Melanie has worked as a Culinary Educator for 25 years, teaching at The Institute of Culinary Education in NYC in the Professional Pastry and Baking program, as well as in recreational and kids classes. For the past five years, she has taught high school culinary and baking arts in the Career and Technical Education Department. She is licensed to teach in New York and Connecticut. Passionate, engaging, and committed to her student's growth, she thrives by connecting with others and teaching them techniques and how to develop confidence, creativity, and calm in the kitchen. For teens, Melanie's philosophy is educating students to think both critically and creatively while creating a sense of confidence in themselves. Melanie believes that through food, cooking, and eating - all forms of gathering - we can connect. Teaching affords her a unique opportunity to align with young people and listen to their stories, fears, and hopes.

From Melanie, “Cooking can break down all types of barriers and unite us all. I’ve repeatedly observed how learning to cook and bake enriches lives - connecting with oneself, friends, and family, creating community, and developing self-confidence. ” 

Melanie’s enthusiasm for fresh and organic food developed as a child on her family farm in Loudoun County, Virginia, where she began cooking at age four with her grandparents. Her grandmother, Eloise, taught her to bake with intuition and discernment. Her grandfather, Charlie, would invite the community over for butchering in the winter, canning in the summer, and these roots of connections began to solidify. Her family instilled this appreciation of food, family, and friends. She began working at a bakery in high school but never considered this a career choice. Quickly realizing this was the ONLY career choice. She apprenticed in Washington, D.C., before moving to New York, where she opened The Four Seasons Hotel and worked at The Plaza Hotel, Torre di Pisa, and other celebrated New York City restaurants. 
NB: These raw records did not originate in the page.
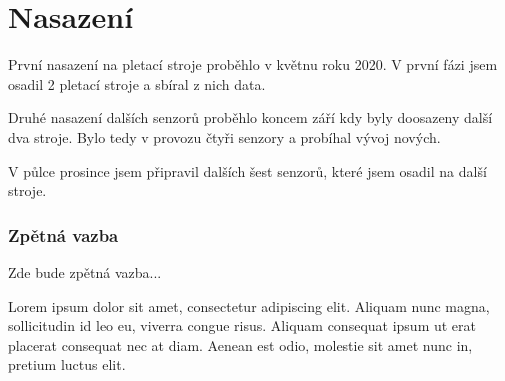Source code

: \chapter{Nasazení}
První nasazení na pletací stroje proběhlo v květnu roku 2020.
V první fázi jsem osadil 2 pletací stroje a sbíral z nich data.

Druhé nasazení dalších senzorů proběhlo koncem září kdy byly doosazeny další dva stroje.
Bylo tedy v provozu čtyři senzory a probíhal vývoj nových.

V půlce prosince jsem připravil dalších šest senzorů, které jsem osadil na další stroje.


\subsection{Zpětná vazba}
Zde bude zpětná vazba...

Lorem ipsum dolor sit amet, consectetur adipiscing elit.
Aliquam nunc magna, sollicitudin id leo eu, viverra congue risus.
Aliquam consequat ipsum ut erat placerat consequat nec at diam. 
Aenean est odio, molestie sit amet nunc in, pretium luctus elit. 




\newpage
In 1996 she transitioned to teaching and found her true passion as a cooking and baking instructor for professional and recreational programs at the Institute of Culinary Education. Melanie also taught private cooking classes and was a speaker on creativity and calm and how to bring it to the workplace. Her book, Making Artisan Cheesecake, was published in 2015 (Quarto Books), and she has contributed to numerous cookbooks.

Melanie is working on her next book, Rule Breaking Baking - Baking without Recipes. She continues to teach and host culinary retreats and camps.